## WORK INSTRUCTIONS
Copy the records below word for word, from the first line through the line that contains "#### Add to revisit.link", and leave out any pictures.
GIVEN DATA Start Marker
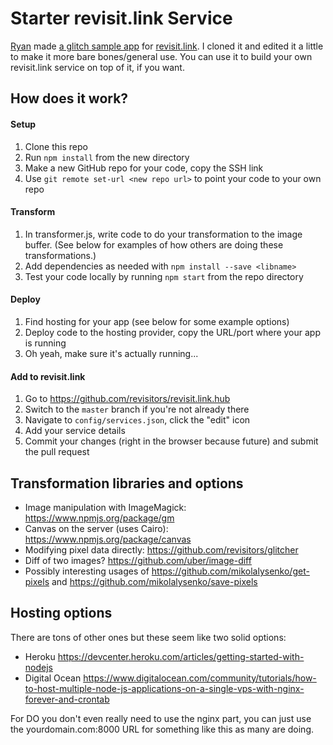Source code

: # Starter revisit.link Service

[Ryan](http://github.com/kid-icarus) made [a glitch sample app](https://github.com/revisitors/glitch-api-example) for [revisit.link](http://revisit.link). I cloned it and edited it a little to make it more bare bones/general use. You can use it to build your own revisit.link service on top of it, if you want.


## How does it work?

#### Setup

1. Clone this repo
1. Run `npm install` from the new directory
1. Make a new GitHub repo for your code, copy the SSH link
1. Use `git remote set-url <new repo url>` to point your code to your own repo

#### Transform

1. In transformer.js, write code to do your transformation to the image buffer. (See below for examples of how others are doing these transformations.)
1. Add dependencies as needed with `npm install --save <libname>`
1. Test your code locally by running `npm start` from the repo directory

#### Deploy

1. Find hosting for your app (see below for some example options)
1. Deploy code to the hosting provider, copy the URL/port where your app is running
1. Oh yeah, make sure it's actually running...

#### Add to revisit.link

1. Go to <https://github.com/revisitors/revisit.link.hub>
1. Switch to the `master` branch if you're not already there
1. Navigate to `config/services.json`, click the "edit" icon
1. Add your service details
1. Commit your changes (right in the browser because future) and submit the pull request



## Transformation libraries and options

* Image manipulation with ImageMagick: <https://www.npmjs.org/package/gm>
* Canvas on the server (uses Cairo): <https://www.npmjs.org/package/canvas>
* Modifying pixel data directly: <https://github.com/revisitors/glitcher>
* Diff of two images? <https://github.com/uber/image-diff>
* Possibly interesting usages of <https://github.com/mikolalysenko/get-pixels> and <https://github.com/mikolalysenko/save-pixels>


## Hosting options

There are tons of other ones but these seem like two solid options:

* Heroku <https://devcenter.heroku.com/articles/getting-started-with-nodejs>
* Digital Ocean <https://www.digitalocean.com/community/tutorials/how-to-host-multiple-node-js-applications-on-a-single-vps-with-nginx-forever-and-crontab>

For DO you don't even really need to use the nginx part, you can just use the yourdomain.com:8000 URL for something like this as many are doing.
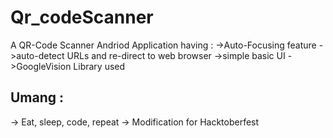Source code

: # Qr_codeScanner
A QR-Code Scanner Andriod Application having : 
->Auto-Focusing feature
->auto-detect URLs and re-direct to web browser
->simple basic UI
->GoogleVision Library used

## Umang :
 -> Eat, sleep, code, repeat
 -> Modification for Hacktoberfest
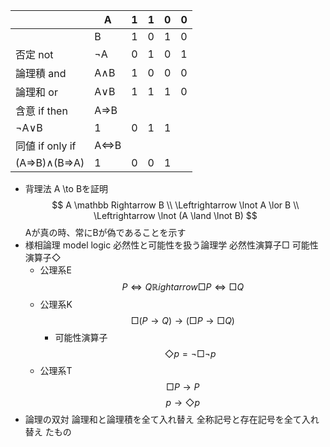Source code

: |  | A | 1 | 1 | 0 | 0 |
| --- | --- | --- | --- | --- | --- |
|  | B | 1 | 0 | 1 | 0 |
| 否定 not | ¬A | 0 | 1 | 0 | 1 |
| 論理積 and  | A∧B | 1 | 0 | 0 | 0 |
| 論理和 or | A∨B | 1 | 1 | 1 | 0 |
| 含意 if then | A⇒B
¬A∨B | 1 | 0 | 1 | 1 |
| 同値 if only if | A⇔B
(A⇒B)∧(B⇒A) | 1 | 0 | 0 | 1 |
- 背理法
    A \to Bを証明
    $$
    A \mathbb Rightarrow B \\ 
    \Leftrightarrow \lnot A \lor B \\
    \Leftrightarrow \lnot (A \land \lnot B)
    $$
    Aが真の時、常にBが偽であることを示す
- 様相論理 model logic
    必然性と可能性を扱う論理学
    必然性演算子$\Box$
    可能性演算子$\Diamond$
    - 公理系E
        $$
        P \Leftrightarrow Q \mathbb Rightarrow \Box P \Leftrightarrow \Box Q
        $$
    - 公理系K
        $$
        \Box (P \to Q) \to (\Box P \to \Box Q)
        $$
        - 可能性演算子
            $$
            \Diamond p = \lnot \Box \lnot p
            $$
    - 公理系T
        $$
        \Box P \to P
        $$
        $$
        p \to \Diamond p
        $$
- 論理の双対
    論理和と論理積を全て入れ替え
    全称記号と存在記号を全て入れ替え
    たもの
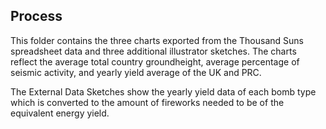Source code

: ## Process

This folder contains the three charts exported from the Thousand Suns spreadsheet data and three additional illustrator sketches. The charts reflect the average total country groundheight, average percentage of seismic activity, and yearly yield average of the UK and PRC.

The External Data Sketches show the yearly yield data of each bomb type which is converted to the amount of fireworks needed to be of the equivalent energy yield.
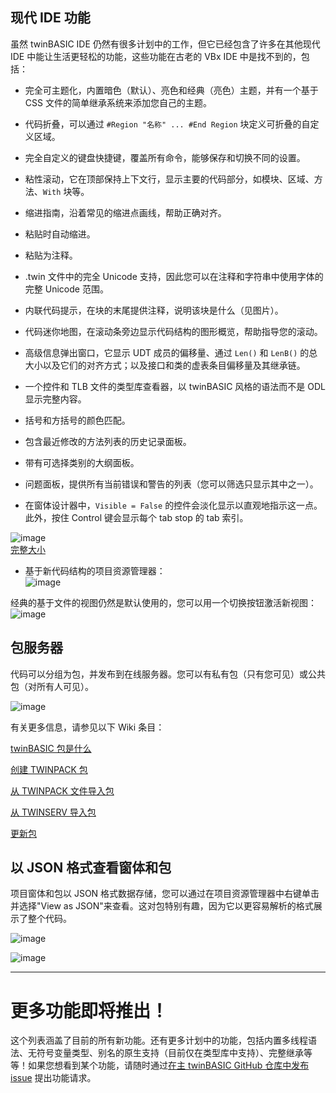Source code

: ## 现代 IDE 功能

虽然 twinBASIC IDE 仍然有很多计划中的工作，但它已经包含了许多在其他现代 IDE 中能让生活更轻松的功能，这些功能在古老的 VBx IDE 中是找不到的，包括：

* 完全可主题化，内置暗色（默认）、亮色和经典（亮色）主题，并有一个基于 CSS 文件的简单继承系统来添加您自己的主题。

* 代码折叠，可以通过 `#Region "名称" ... #End Region` 块定义可折叠的自定义区域。

* 完全自定义的键盘快捷键，覆盖所有命令，能够保存和切换不同的设置。

* 粘性滚动，它在顶部保持上下文行，显示主要的代码部分，如模块、区域、方法、`With` 块等。

* 缩进指南，沿着常见的缩进点画线，帮助正确对齐。

* 粘贴时自动缩进。

* 粘贴为注释。

* .twin 文件中的完全 Unicode 支持，因此您可以在注释和字符串中使用字体的完整 Unicode 范围。

* 内联代码提示，在块的末尾提供注释，说明该块是什么（见图片）。

* 代码迷你地图，在滚动条旁边显示代码结构的图形概览，帮助指导您的滚动。

* 高级信息弹出窗口，它显示 UDT 成员的偏移量、通过 `Len()` 和 `LenB()` 的总大小以及它们的对齐方式；以及接口和类的虚表条目偏移量及其继承链。

* 一个控件和 TLB 文件的类型库查看器，以 twinBASIC 风格的语法而不是 ODL 显示完整内容。

* 括号和方括号的颜色匹配。

* 包含最近修改的方法列表的历史记录面板。

* 带有可选择类别的大纲面板。

* 问题面板，提供所有当前错误和警告的列表（您可以筛选只显示其中之一）。

* 在窗体设计器中，`Visible = False` 的控件会淡化显示以直观地指示这一点。此外，按住 Control 键会显示每个 tab stop 的 tab 索引。

![image](/images/official/3e4464fb80ed1a2411313e50bcc6b938.png)\
[完整大小](/images/official/fafaloneIDEscreenshot1.png)

* 基于新代码结构的项目资源管理器：\
![image](/images/official/787503850744c170c3be174d4dc20af9.png)

经典的基于文件的视图仍然是默认使用的，您可以用一个切换按钮激活新视图：\
![image](/images/official/5afe3cf2634a0d3d112ddce67146b11f.png)


## 包服务器

代码可以分组为包，并发布到在线服务器。您可以有私有包（只有您可见）或公共包（对所有人可见）。

![image](/images/official/414436d91238b08a13911e4e21e8f84f.png)

有关更多信息，请参见以下 Wiki 条目：

[twinBASIC 包是什么](twinBASIC-Packages-What-is-a-package)

[创建 TWINPACK 包](twinBASIC-Packages-Creating-a-TWINPACK-package)

[从 TWINPACK 文件导入包](twinBASIC-Packages-Importing-a-package-from-a-TWINPACK-file)

[从 TWINSERV 导入包](twinBASIC-Packages-Importing-a-package-from-TWINSERV)

[更新包](twinBASIC-Packages-Updating-a-package)

## 以 JSON 格式查看窗体和包
项目窗体和包以 JSON 格式数据存储，您可以通过在项目资源管理器中右键单击并选择"View as JSON"来查看。这对包特别有趣，因为它以更容易解析的格式展示了整个代码。

![image](/images/official/74a74f15d6e0e7ebe303aa6f35711cac.png)

![image](/images/official/df7ca92236571514b70e057b44e0758d.png)


---

# 更多功能即将推出！

这个列表涵盖了目前的所有新功能。还有更多计划中的功能，包括内置多线程语法、无符号变量类型、别名的原生支持（目前仅在类型库中支持）、完整继承等等！如果您想看到某个功能，请随时通过[在主 twinBASIC GitHub 仓库中发布 issue](https://github.com/twinbasic/twinbasic/issues) 提出功能请求。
GIVEN DATA End Marker
## FINAL ANSWER
Source code

: # Starter revisit.link Service

[Ryan](http://github.com/kid-icarus) made [a glitch sample app](https://github.com/revisitors/glitch-api-example) for [revisit.link](http://revisit.link). I cloned it and edited it a little to make it more bare bones/general use. You can use it to build your own revisit.link service on top of it, if you want.


## How does it work?

#### Setup

1. Clone this repo
1. Run `npm install` from the new directory
1. Make a new GitHub repo for your code, copy the SSH link
1. Use `git remote set-url <new repo url>` to point your code to your own repo

#### Transform

1. In transformer.js, write code to do your transformation to the image buffer. (See below for examples of how others are doing these transformations.)
1. Add dependencies as needed with `npm install --save <libname>`
1. Test your code locally by running `npm start` from the repo directory

#### Deploy

1. Find hosting for your app (see below for some example options)
1. Deploy code to the hosting provider, copy the URL/port where your app is running
1. Oh yeah, make sure it's actually running...

#### Add to revisit.link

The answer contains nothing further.